North Carolina Paramedic Arrested on Drug Related Charges

A Wilkes County paramedic has been arrested on charges related to stealing morphine and other drugs.


A Wilkes County paramedic has been arrested on charges related to stealing morphine and other drugs from his job with the Wilkes County Emergency Medical Service and his volunteer service with the Wilkes Rescue Squad.

Joseph Wilson Earp Jr., 40, was arrested Thursday night at his home in Boomer.

Authorities say he sometimes took the unused portion from a morphine vial for personal use. They also believe that he sometimes popped the top of a morphine vial, drew morphine out with a syringe, injected a substance back into the vial to cover up the theft and then glued back the tamper-proof cap.

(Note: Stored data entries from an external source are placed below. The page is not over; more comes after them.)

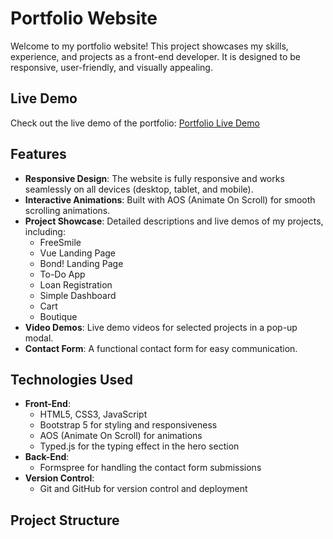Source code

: # Portfolio Website

Welcome to my portfolio website! This project showcases my skills, experience, and projects as a front-end developer. It is designed to be responsive, user-friendly, and visually appealing.

## Live Demo

Check out the live demo of the portfolio: [Portfolio Live Demo](https://fouadmo1223.github.io/portfolio)

## Features

- **Responsive Design**: The website is fully responsive and works seamlessly on all devices (desktop, tablet, and mobile).
- **Interactive Animations**: Built with AOS (Animate On Scroll) for smooth scrolling animations.
- **Project Showcase**: Detailed descriptions and live demos of my projects, including:
  - FreeSmile
  - Vue Landing Page
  - Bond! Landing Page
  - To-Do App
  - Loan Registration
  - Simple Dashboard
  - Cart
  - Boutique
- **Video Demos**: Live demo videos for selected projects in a pop-up modal.
- **Contact Form**: A functional contact form for easy communication.

## Technologies Used

- **Front-End**:
  - HTML5, CSS3, JavaScript
  - Bootstrap 5 for styling and responsiveness
  - AOS (Animate On Scroll) for animations
  - Typed.js for the typing effect in the hero section
- **Back-End**:
  - Formspree for handling the contact form submissions
- **Version Control**:
  - Git and GitHub for version control and deployment

## Project Structure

Those suspect vials are being sent to the state lab for analysis.

Gregg Hendren, the Wilkes County EMS director, said that supervisors check each drug vial before it goes out on an ambulance. They don't believe that any of the tampered vials were used.

"As soon as we noticed we had a problem, we checked it to make sure a patient got what they were supposed to get," he said.

Authorities said that Earp took about 200 milligrams of drugs, almost all of it from morphine that came in 10-milligram vials. They say that he also took small amounts of the painkiller Demerol and Ativan, a drug used to relieve symptoms of anxiety.

The Wilkes County Sheriff's Office and North Wilkesboro police each charged Earp with four counts of embezzling a controlled substance, two counts of creating a counterfeit controlled substance, two counts of obtaining a controlled substance by fraud and two counts of larceny by an employee, all felonies.

Hendren said that drugs came up missing during inventories this past summer at EMS and rescue-squad bases in the county and in North Wilkesboro.

They notified the sheriff's office, North Wilkesboro police, the federal Drug Enforcement Agency and the State Bureau of Investigation.

They tried to keep the investigation quiet, he said, because "we wanted to catch this person."

"Everybody here had to be a suspect," Hendren said. Wilkes EMS has 34 full-time paramedics and 14 part-time paramedics.

In August, a number of procedures were changed to tighten the control and tracking of drugs at EMS.

Before that, the drugs were kept locked up, but in a common place where all the paramedics could have access to them.

The new procedures require a medic to sign for drugs that are in tagged boxes that can be opened only if the tag is cut.

It's not uncommon for a morphine vial to contain more drug than a patient needs. The procedure had been for a medic to squirt out the unused portion in front of another paramedic.

Now, the paramedic must dispose of the waste in front of a supervisor and both sign a statement attesting to that.

The EMS also switched from using morphine kept in vials to using morphine in glass ampules that must be broken to get to the drug.

The thefts and tampering stopped for a time once the new procedures were in place, Hendren said, but then started again.

Earp was fired Nov. 1. He had worked for EMS since 2000. He also resigned from the rescue squad.

Hendren said that Earp was a good medic, and the whole thing is hard to believe.

"Our main concern was our patients," he said. "That was our forethought, making sure they got what they were supposed to be getting."

Detective David Carson of the Wilkes County Sheriff's Office said they believe that Earp had medical problems and was using the drugs to control his own pain. Authorities say they don't believe that he sold any of the drugs.

Carson said that actions by EMS to change procedures were what made it possible to figure out what was happening to the drugs.

"The fact that EMS recognized they had a problem and the fact they took steps, that's largely responsible for us being able to place charges," he said.

Earp was released under a $25,000 secured bond.